Yes, yes, I recognize that reason is a little less sweet sounding, but it's equally as true as any other answer I could give you and ultimately it feeds back into the whole resolution and growth thing. Over the course of the 3+ years I was actively selling my work at THH I never really paid myself. Duh, I know (rolls eyes and shakes finger at herself). When I was consistently selling out drops I was in the "grow + invest" phase, but then as I started growing because of those investments, I had a hard time figuring out how to pay myself. Not so much logistically, but I couldn't really figure out how to quantify what I was worth to my business and worth to myself.

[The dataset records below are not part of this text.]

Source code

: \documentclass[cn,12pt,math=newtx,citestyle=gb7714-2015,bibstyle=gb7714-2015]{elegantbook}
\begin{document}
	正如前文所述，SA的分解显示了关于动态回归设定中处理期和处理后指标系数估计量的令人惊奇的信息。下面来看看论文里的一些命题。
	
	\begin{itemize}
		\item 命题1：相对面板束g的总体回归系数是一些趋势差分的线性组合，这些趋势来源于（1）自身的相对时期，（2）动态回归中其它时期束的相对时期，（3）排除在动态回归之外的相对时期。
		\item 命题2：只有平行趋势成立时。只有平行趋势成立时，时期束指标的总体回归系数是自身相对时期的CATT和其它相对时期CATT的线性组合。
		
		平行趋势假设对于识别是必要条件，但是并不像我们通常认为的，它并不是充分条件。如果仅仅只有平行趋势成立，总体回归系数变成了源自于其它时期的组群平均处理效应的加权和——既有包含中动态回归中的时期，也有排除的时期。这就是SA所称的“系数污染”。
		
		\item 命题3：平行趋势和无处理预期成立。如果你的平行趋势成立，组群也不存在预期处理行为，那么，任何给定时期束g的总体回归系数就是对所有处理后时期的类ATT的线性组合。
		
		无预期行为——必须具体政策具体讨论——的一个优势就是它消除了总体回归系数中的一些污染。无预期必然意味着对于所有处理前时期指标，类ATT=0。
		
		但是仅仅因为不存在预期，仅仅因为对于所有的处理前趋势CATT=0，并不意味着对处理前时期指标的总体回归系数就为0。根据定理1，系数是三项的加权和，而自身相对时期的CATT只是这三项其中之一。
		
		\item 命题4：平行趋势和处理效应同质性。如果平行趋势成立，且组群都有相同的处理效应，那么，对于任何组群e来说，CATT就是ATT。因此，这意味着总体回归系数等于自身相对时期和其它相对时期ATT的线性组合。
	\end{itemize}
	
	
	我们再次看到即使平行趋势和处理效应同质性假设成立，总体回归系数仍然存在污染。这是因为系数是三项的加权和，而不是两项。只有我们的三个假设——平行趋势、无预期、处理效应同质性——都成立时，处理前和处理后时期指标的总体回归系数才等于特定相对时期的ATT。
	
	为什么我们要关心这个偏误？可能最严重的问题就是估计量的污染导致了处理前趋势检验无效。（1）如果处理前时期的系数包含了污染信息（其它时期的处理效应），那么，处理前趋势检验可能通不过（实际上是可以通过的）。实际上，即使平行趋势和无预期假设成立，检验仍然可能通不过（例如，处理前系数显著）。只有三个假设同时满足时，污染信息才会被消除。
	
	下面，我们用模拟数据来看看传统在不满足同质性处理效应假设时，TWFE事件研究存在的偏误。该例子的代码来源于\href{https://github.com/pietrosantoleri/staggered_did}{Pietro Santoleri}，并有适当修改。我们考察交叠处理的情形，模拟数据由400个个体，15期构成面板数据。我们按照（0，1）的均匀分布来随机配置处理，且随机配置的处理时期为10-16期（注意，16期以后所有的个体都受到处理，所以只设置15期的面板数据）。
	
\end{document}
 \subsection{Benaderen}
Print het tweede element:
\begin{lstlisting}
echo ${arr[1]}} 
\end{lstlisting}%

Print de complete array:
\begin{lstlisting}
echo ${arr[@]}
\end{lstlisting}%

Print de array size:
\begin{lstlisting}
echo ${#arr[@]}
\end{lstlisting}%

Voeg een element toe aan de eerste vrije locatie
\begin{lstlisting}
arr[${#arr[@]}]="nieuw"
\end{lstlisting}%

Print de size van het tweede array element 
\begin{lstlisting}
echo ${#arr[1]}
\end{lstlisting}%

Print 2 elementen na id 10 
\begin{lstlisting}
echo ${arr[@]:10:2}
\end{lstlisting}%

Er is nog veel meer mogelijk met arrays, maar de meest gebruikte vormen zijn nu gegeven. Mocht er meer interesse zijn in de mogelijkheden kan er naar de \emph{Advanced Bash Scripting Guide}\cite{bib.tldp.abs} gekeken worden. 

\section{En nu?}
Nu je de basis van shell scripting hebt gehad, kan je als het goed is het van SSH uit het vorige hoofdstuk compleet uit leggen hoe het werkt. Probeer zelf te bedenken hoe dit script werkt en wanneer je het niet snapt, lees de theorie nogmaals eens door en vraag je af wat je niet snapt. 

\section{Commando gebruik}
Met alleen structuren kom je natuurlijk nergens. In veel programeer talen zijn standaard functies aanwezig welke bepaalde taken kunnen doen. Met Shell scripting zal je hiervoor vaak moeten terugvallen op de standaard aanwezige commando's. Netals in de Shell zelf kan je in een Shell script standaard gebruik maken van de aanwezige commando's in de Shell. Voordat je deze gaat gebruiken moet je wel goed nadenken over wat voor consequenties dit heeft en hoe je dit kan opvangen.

What a weird thing to figure out?! Maybe for some people it's innate, for me it is not. I think after a lot of reflection of my business, my personal growth, and where else I wanted grow...I landed on that while Im proud as fuck of what I created over the past 3 years, I needed to value myself.
I needed to pay me.
Creating and selling these new earrings would take just as much time, work, supplies, marketing, and effort as it had taken when I was in business mode, but rather than find a way to reinvest in supplies, I was going to invest in the time, in the ideas, in the heart. It sounds cheese, but at the end of the day, it was a business that I worked my ass off on and I feel pretty ok about owning the fact that I desire some funds to pay me.
Lastly, and most simply, I missed it. I dont want to girl boss like I used to girlboss, i just want to allow myself an outlet. Before my break I was punishing myself for every day off I had, every day I was out of ideas, etc. This year was super hard for me and I found so much reprieve in allowing myself to live. I allowed myself nights out with friends, spontaneity, relaxation without the guilt of "I should be making...posting...", and I decided I couldn't let that go. And I think the thing that's come back after a few months of being away was the enjoyment of creating. I dont want to go down the path that I was on but I also dont want to deny myself the right to create, so, here we are, in some beautiful purgatory.
I feel really OK (not good yet, but getting there) about the choices and the steps that I've taken over the past year and about the path ahead. I've taken the space from creating to try and lay out a future for myself and that feels good. But I dont think I have to make some black and white choice, I can go where the road takes me.
So, thanks for giving me space, thanks for supporting me and cheering me on when you saw me pop back into your feed, thanks for understanding why I wont be there as often as the algorithm gods would like me to be, and just thanks for being here, however you are. I know it all seems like some fickle, creative whiplash, but...I'm just doing my best while also trying to honor all the parts of me.